Tuesday, 9 August 2016
Rocky III (1982)
"How did everything that was so good get so bad?" ponders Rocky to Adrian during a crisis of confidence on a Californian beach. It's a question I find myself asking in relation to the film series itself.
If Rocky and Rocky II were deliciously tasty prime, greasy burgers, than Rocky III is a burger that comes absolutely smothered in cheese. This marks the critical point when Stallone - now both writer and director as well as star - became less interested in acting and telling stories, and more interested in Stallone The Movie Star and The Pop Cultural Symbol. Rocky becomes less the loveable punchy lug and more a stylish, confident, capable, urbane and '80s aspirational figure. Stallone's direction and script blurs the lines between his creation and Stallone himself. Stallone's appearances on The Muppet Show and alongside President Jimmy Carter become Rocky's appearances and a measure of his overwhelming success. Rocky, who couldn't even get to grips with the internal combustion engine in Rocky II, now drives around his former Philly haunts on a motorbike...because Stallone figures it makes him look good. Rocky, as a character, is completely lost in the star's own reverie of his unique screen persona.

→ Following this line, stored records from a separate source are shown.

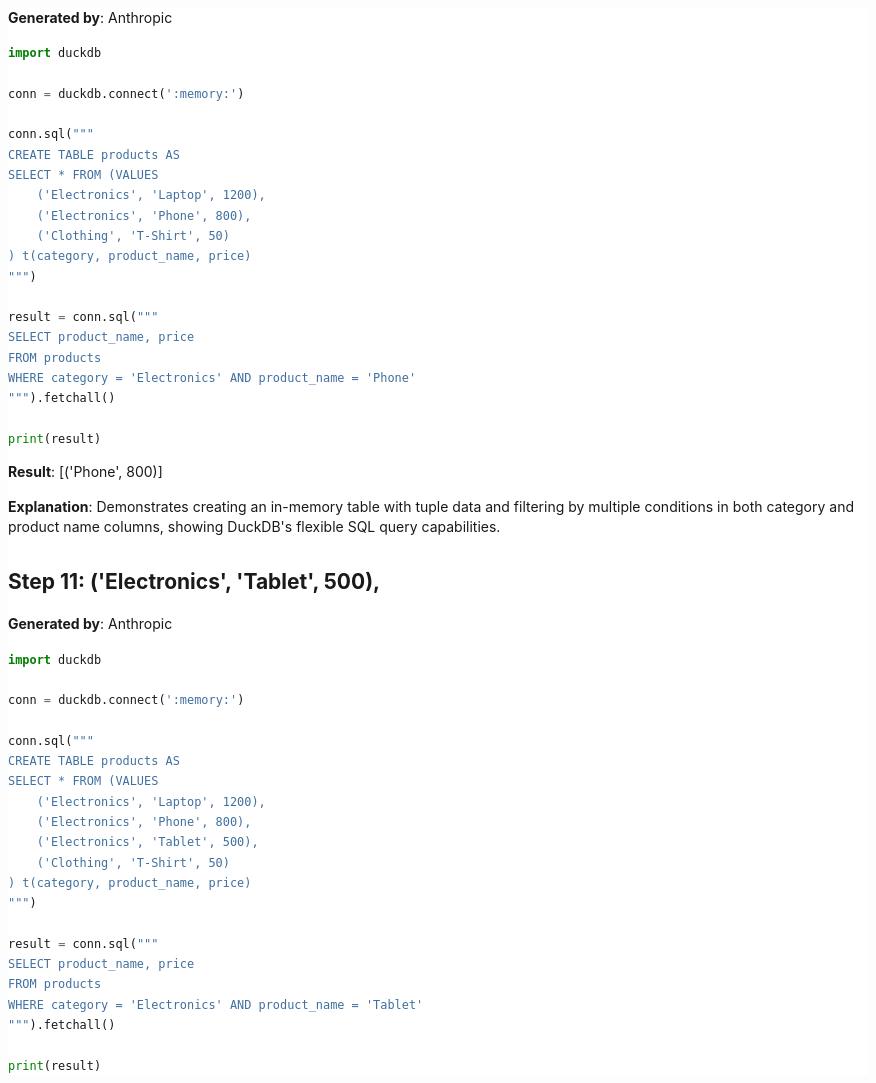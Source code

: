 **Generated by**: Anthropic

```python
import duckdb

conn = duckdb.connect(':memory:')

conn.sql("""
CREATE TABLE products AS
SELECT * FROM (VALUES
    ('Electronics', 'Laptop', 1200),
    ('Electronics', 'Phone', 800),
    ('Clothing', 'T-Shirt', 50)
) t(category, product_name, price)
""")

result = conn.sql("""
SELECT product_name, price
FROM products
WHERE category = 'Electronics' AND product_name = 'Phone'
""").fetchall()

print(result)
```

**Result**: [('Phone', 800)]

**Explanation**: Demonstrates creating an in-memory table with tuple data and filtering by multiple conditions in both category and product name columns, showing DuckDB's flexible SQL query capabilities.
## Step 11: ('Electronics', 'Tablet', 500),

**Generated by**: Anthropic

```python
import duckdb

conn = duckdb.connect(':memory:')

conn.sql("""
CREATE TABLE products AS
SELECT * FROM (VALUES
    ('Electronics', 'Laptop', 1200),
    ('Electronics', 'Phone', 800),
    ('Electronics', 'Tablet', 500),
    ('Clothing', 'T-Shirt', 50)
) t(category, product_name, price)
""")

result = conn.sql("""
SELECT product_name, price
FROM products
WHERE category = 'Electronics' AND product_name = 'Tablet'
""").fetchall()

print(result)
```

And unlike the first sequel, Rocky III isn't a natural and authentic continuation of the first film either; it's a shark-jumping spectacle that bears no relation whatsoever to the world and characters created in John G Avildsen's Rocky. It's a betrayal that runs parallel with Stallone's other iconic cinematic character, Rambo whose savage indictment of Vietnam was swiftly turned into a jingoistic avatar for Reaganite foreign policy.
Stallone had a perfect opportunity here to tell a very interesting story, essentially the same story as the original film, but turned completely on its head. Rocky III should present its hero in a similar distant, unattainable light as Creed was back in '76, with Clubber Lang literally languishing in the gutter gazing up at his star; a lean, hungry fighter who is insanely jealous of the success of champions and whose spiteful desire to reach those same heights that Rocky - a similar one-shot who stumbled upon his chance - achieved burns him up inside that he obnoxiously demands his moment in the spotlight. It's a compelling launchpad for an interesting sequel, but Stallone muffs it completely with an over-reliance on MTV style montage, replacing any real attempt at depth of storytelling or character development, and an infuriating, daft campy tone which reaches its nadir with the charity bout between Rocky and Hulk Hogan's wrestler, Thunderlips.
It's a godawful stinker of a scene and a real shame that, after some wonderfully earthy funny moments in the first two films that stem naturally from the authentic dialogue and situations, this is the series' humour now. Stallone chooses to incorporate what is essentially a comedy sketch - and a deeply unfunny one at that - to give the film its comedy quota. Again, an example of realism going out of the window in favour of sheer spectacle. It doesn't help the film either that he chooses to cast Mr T, a personality rather than an actor, to portray his opponent; there's simply nothing in the character or performance other than an obvious obnoxious streak, meaning anything potentially interesting in terms of drawing parallels between him and Rocky is immediately thrown away and squandered.
Rocky III is also the first film in the series that decides to ignore its own continuity. Mickey clearly states in the fist film that he is 76 years old. Yet he dies here at the age of 77, meaning he aged just one year in the 7 years that have passed since Rocky. Even worse, and totally in keeping with Stallone's preoccupation with his unbeatable, infallible screen persona, Rocky is no longer depicted as a stupid chancer who scored a lucky break and beat the overwhelming odds. Rocky Balboa is now a mature, capable superman and the concerns regarding his sight, very much addressed in Rocky II as a reason as to why he should retire immediately, are completely ignored here. It's ridiculous to hear Mickey express reservations that Rocky is over the hill, and no longer has the fight in him, when we can clearly see that Stallone was in the best shape of his life here. It makes a mockery of the whole thing and again is evidence of Stallone's lack of interest in the character and the continuity and his clear focus on his own stardom and screen persona.
The only reference to Rocky III in the recent Creed lies in the fact that Rocky did indeed become 'family' to Apollo Creed and that they did indeed have a secret rematch behind closed doors. The way that line is delivered in Creed, it conjures up images of the two men, determined to slug it out and find the answer to the question of just who is the greatest once and for all for their own peace of mind. Watching it here, it's nothing but a cringeworthy cheesy finale to a cringeworthy cheesy film.
I always knew Rocky III was the start of the downward spiral in the franchise and this rewatch did nothing to change that view. Rocky IV may have taken an even greater leap into non-realism, but at least it was a cheesily enjoyable popcorn blockbuster boosted now by an infectious '80s nostalgia...right?
I'll find out soon enough....
Knockout Rating: 2.5 Punches out of 5.